Each record below has to be printed verbatim.

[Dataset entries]
________________________
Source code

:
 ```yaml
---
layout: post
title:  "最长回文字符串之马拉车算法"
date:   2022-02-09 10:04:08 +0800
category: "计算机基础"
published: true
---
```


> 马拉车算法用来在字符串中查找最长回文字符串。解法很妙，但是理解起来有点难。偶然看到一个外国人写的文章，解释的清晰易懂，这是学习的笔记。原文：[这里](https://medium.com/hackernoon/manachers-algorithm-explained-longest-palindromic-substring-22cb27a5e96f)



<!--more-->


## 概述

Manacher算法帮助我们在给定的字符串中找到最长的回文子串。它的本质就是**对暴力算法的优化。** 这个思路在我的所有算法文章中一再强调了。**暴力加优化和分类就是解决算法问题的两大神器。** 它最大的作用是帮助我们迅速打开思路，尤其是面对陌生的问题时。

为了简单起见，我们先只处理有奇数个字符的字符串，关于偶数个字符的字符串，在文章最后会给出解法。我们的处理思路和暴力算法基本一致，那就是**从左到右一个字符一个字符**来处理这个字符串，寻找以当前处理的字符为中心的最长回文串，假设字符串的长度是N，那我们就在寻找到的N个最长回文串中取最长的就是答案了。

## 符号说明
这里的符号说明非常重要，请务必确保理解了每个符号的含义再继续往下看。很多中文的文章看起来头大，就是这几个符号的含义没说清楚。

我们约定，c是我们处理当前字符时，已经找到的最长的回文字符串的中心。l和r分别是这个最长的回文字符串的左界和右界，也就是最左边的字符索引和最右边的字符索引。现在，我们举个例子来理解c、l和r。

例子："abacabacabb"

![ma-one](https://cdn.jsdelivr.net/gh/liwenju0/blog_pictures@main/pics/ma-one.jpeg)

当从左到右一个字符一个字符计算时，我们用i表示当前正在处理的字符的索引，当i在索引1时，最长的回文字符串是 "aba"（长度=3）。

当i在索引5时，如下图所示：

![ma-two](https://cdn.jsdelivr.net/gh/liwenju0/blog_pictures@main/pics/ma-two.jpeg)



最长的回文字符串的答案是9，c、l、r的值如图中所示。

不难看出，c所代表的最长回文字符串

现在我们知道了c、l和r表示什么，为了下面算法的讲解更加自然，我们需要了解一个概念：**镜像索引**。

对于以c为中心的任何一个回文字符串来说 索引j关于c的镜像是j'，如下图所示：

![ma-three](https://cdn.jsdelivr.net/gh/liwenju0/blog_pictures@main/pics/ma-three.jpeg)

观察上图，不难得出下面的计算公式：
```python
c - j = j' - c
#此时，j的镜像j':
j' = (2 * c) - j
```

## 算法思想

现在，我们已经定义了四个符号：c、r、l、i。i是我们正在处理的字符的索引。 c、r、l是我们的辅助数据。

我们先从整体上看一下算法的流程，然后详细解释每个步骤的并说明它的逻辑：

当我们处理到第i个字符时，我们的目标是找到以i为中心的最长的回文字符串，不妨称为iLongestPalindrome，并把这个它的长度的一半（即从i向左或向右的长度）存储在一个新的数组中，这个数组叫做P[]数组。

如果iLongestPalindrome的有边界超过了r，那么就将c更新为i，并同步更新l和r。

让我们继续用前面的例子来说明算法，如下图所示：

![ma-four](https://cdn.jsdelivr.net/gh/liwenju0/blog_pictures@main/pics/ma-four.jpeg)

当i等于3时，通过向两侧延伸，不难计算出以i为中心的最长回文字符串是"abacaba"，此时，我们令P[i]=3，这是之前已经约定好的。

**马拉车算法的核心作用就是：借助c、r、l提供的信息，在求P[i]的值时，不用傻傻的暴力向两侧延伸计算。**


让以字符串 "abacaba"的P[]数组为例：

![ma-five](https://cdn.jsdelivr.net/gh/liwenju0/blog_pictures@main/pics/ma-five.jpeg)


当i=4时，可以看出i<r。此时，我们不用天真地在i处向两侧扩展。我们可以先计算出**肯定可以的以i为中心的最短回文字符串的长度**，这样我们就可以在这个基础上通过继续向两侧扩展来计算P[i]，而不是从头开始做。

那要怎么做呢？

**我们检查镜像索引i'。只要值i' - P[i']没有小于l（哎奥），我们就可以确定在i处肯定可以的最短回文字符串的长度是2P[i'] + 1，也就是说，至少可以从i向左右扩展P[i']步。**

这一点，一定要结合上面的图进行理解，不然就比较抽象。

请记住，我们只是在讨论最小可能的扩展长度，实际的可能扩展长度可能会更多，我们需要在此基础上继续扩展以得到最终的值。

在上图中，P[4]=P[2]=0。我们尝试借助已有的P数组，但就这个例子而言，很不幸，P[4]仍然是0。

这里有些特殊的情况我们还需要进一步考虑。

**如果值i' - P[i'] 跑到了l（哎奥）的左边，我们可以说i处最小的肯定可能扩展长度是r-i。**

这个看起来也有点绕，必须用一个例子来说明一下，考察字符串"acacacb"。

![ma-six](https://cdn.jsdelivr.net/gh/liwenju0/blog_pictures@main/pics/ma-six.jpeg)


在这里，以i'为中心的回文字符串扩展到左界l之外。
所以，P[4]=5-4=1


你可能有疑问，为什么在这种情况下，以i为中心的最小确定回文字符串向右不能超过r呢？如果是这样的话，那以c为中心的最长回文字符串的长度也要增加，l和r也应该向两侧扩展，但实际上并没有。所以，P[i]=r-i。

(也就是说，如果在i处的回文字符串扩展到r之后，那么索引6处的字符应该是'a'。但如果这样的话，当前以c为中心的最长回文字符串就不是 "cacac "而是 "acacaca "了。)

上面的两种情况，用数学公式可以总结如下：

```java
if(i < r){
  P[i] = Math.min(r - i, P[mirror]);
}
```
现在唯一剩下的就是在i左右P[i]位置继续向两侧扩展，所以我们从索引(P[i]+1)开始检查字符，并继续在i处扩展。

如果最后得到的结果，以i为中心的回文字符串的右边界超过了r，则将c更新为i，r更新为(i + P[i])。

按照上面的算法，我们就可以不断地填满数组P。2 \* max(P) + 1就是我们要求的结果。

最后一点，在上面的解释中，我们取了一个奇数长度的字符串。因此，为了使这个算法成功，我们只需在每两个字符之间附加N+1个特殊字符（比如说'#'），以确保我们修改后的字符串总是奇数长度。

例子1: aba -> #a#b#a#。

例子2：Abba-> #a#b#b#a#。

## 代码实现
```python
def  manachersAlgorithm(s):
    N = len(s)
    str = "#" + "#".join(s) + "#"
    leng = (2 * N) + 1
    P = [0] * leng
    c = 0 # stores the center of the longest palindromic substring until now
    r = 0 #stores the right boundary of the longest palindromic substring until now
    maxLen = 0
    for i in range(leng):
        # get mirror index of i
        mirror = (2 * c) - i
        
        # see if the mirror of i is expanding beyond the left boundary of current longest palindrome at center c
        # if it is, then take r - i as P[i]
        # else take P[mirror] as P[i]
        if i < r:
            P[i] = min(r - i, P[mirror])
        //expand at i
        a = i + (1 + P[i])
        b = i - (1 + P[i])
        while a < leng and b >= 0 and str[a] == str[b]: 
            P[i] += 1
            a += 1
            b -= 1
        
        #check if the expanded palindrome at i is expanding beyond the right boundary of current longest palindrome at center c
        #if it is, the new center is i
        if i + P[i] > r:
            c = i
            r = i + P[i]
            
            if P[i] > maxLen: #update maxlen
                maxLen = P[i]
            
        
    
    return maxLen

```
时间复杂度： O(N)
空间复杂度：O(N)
________________________
> **Response**:
Source code

:
 ```yaml
---
layout: post
title:  "最长回文字符串之马拉车算法"
date:   2022-02-09 10:04:08 +0800
category: "计算机基础"
published: true
---
```


> 马拉车算法用来在字符串中查找最长回文字符串。解法很妙，但是理解起来有点难。偶然看到一个外国人写的文章，解释的清晰易懂，这是学习的笔记。原文：[这里](https://medium.com/hackernoon/manachers-algorithm-explained-longest-palindromic-substring-22cb27a5e96f)



<!--more-->


## 概述

Manacher算法帮助我们在给定的字符串中找到最长的回文子串。它的本质就是**对暴力算法的优化。** 这个思路在我的所有算法文章中一再强调了。**暴力加优化和分类就是解决算法问题的两大神器。** 它最大的作用是帮助我们迅速打开思路，尤其是面对陌生的问题时。

为了简单起见，我们先只处理有奇数个字符的字符串，关于偶数个字符的字符串，在文章最后会给出解法。我们的处理思路和暴力算法基本一致，那就是**从左到右一个字符一个字符**来处理这个字符串，寻找以当前处理的字符为中心的最长回文串，假设字符串的长度是N，那我们就在寻找到的N个最长回文串中取最长的就是答案了。

## 符号说明
这里的符号说明非常重要，请务必确保理解了每个符号的含义再继续往下看。很多中文的文章看起来头大，就是这几个符号的含义没说清楚。

我们约定，c是我们处理当前字符时，已经找到的最长的回文字符串的中心。l和r分别是这个最长的回文字符串的左界和右界，也就是最左边的字符索引和最右边的字符索引。现在，我们举个例子来理解c、l和r。

例子："abacabacabb"

![ma-one](https://cdn.jsdelivr.net/gh/liwenju0/blog_pictures@main/pics/ma-one.jpeg)

当从左到右一个字符一个字符计算时，我们用i表示当前正在处理的字符的索引，当i在索引1时，最长的回文字符串是 "aba"（长度=3）。

当i在索引5时，如下图所示：

![ma-two](https://cdn.jsdelivr.net/gh/liwenju0/blog_pictures@main/pics/ma-two.jpeg)



最长的回文字符串的答案是9，c、l、r的值如图中所示。

不难看出，c所代表的最长回文字符串

现在我们知道了c、l和r表示什么，为了下面算法的讲解更加自然，我们需要了解一个概念：**镜像索引**。

对于以c为中心的任何一个回文字符串来说 索引j关于c的镜像是j'，如下图所示：

![ma-three](https://cdn.jsdelivr.net/gh/liwenju0/blog_pictures@main/pics/ma-three.jpeg)

观察上图，不难得出下面的计算公式：
```python
c - j = j' - c
#此时，j的镜像j':
j' = (2 * c) - j
```

## 算法思想

现在，我们已经定义了四个符号：c、r、l、i。i是我们正在处理的字符的索引。 c、r、l是我们的辅助数据。

我们先从整体上看一下算法的流程，然后详细解释每个步骤的并说明它的逻辑：

当我们处理到第i个字符时，我们的目标是找到以i为中心的最长的回文字符串，不妨称为iLongestPalindrome，并把这个它的长度的一半（即从i向左或向右的长度）存储在一个新的数组中，这个数组叫做P[]数组。

如果iLongestPalindrome的有边界超过了r，那么就将c更新为i，并同步更新l和r。

让我们继续用前面的例子来说明算法，如下图所示：

![ma-four](https://cdn.jsdelivr.net/gh/liwenju0/blog_pictures@main/pics/ma-four.jpeg)

当i等于3时，通过向两侧延伸，不难计算出以i为中心的最长回文字符串是"abacaba"，此时，我们令P[i]=3，这是之前已经约定好的。

**马拉车算法的核心作用就是：借助c、r、l提供的信息，在求P[i]的值时，不用傻傻的暴力向两侧延伸计算。**


让以字符串 "abacaba"的P[]数组为例：

![ma-five](https://cdn.jsdelivr.net/gh/liwenju0/blog_pictures@main/pics/ma-five.jpeg)


当i=4时，可以看出i<r。此时，我们不用天真地在i处向两侧扩展。我们可以先计算出**肯定可以的以i为中心的最短回文字符串的长度**，这样我们就可以在这个基础上通过继续向两侧扩展来计算P[i]，而不是从头开始做。

那要怎么做呢？

**我们检查镜像索引i'。只要值i' - P[i']没有小于l（哎奥），我们就可以确定在i处肯定可以的最短回文字符串的长度是2P[i'] + 1，也就是说，至少可以从i向左右扩展P[i']步。**

这一点，一定要结合上面的图进行理解，不然就比较抽象。

请记住，我们只是在讨论最小可能的扩展长度，实际的可能扩展长度可能会更多，我们需要在此基础上继续扩展以得到最终的值。

在上图中，P[4]=P[2]=0。我们尝试借助已有的P数组，但就这个例子而言，很不幸，P[4]仍然是0。

这里有些特殊的情况我们还需要进一步考虑。

**如果值i' - P[i'] 跑到了l（哎奥）的左边，我们可以说i处最小的肯定可能扩展长度是r-i。**

这个看起来也有点绕，必须用一个例子来说明一下，考察字符串"acacacb"。

![ma-six](https://cdn.jsdelivr.net/gh/liwenju0/blog_pictures@main/pics/ma-six.jpeg)


在这里，以i'为中心的回文字符串扩展到左界l之外。
所以，P[4]=5-4=1


你可能有疑问，为什么在这种情况下，以i为中心的最小确定回文字符串向右不能超过r呢？如果是这样的话，那以c为中心的最长回文字符串的长度也要增加，l和r也应该向两侧扩展，但实际上并没有。所以，P[i]=r-i。

(也就是说，如果在i处的回文字符串扩展到r之后，那么索引6处的字符应该是'a'。但如果这样的话，当前以c为中心的最长回文字符串就不是 "cacac "而是 "acacaca "了。)

上面的两种情况，用数学公式可以总结如下：

```java
if(i < r){
  P[i] = Math.min(r - i, P[mirror]);
}
```
现在唯一剩下的就是在i左右P[i]位置继续向两侧扩展，所以我们从索引(P[i]+1)开始检查字符，并继续在i处扩展。

如果最后得到的结果，以i为中心的回文字符串的右边界超过了r，则将c更新为i，r更新为(i + P[i])。

按照上面的算法，我们就可以不断地填满数组P。2 \* max(P) + 1就是我们要求的结果。

最后一点，在上面的解释中，我们取了一个奇数长度的字符串。因此，为了使这个算法成功，我们只需在每两个字符之间附加N+1个特殊字符（比如说'#'），以确保我们修改后的字符串总是奇数长度。

例子1: aba -> #a#b#a#。

例子2：Abba-> #a#b#b#a#。

## 代码实现
```python
def  manachersAlgorithm(s):
    N = len(s)
    str = "#" + "#".join(s) + "#"
    leng = (2 * N) + 1
    P = [0] * leng
    c = 0 # stores the center of the longest palindromic substring until now
    r = 0 #stores the right boundary of the longest palindromic substring until now
    maxLen = 0
    for i in range(leng):
        # get mirror index of i
        mirror = (2 * c) - i
        
        # see if the mirror of i is expanding beyond the left boundary of current longest palindrome at center c
        # if it is, then take r - i as P[i]
        # else take P[mirror] as P[i]
        if i < r:
            P[i] = min(r - i, P[mirror])
        //expand at i
        a = i + (1 + P[i])
        b = i - (1 + P[i])
        while a < leng and b >= 0 and str[a] == str[b]: 
            P[i] += 1
            a += 1
            b -= 1
        
        #check if the expanded palindrome at i is expanding beyond the right boundary of current longest palindrome at center c
        #if it is, the new center is i
        if i + P[i] > r:
            c = i
            r = i + P[i]
            
            if P[i] > maxLen: #update maxlen
                maxLen = P[i]
            
        
    
    return maxLen

```
时间复杂度： O(N)
空间复杂度：O(N)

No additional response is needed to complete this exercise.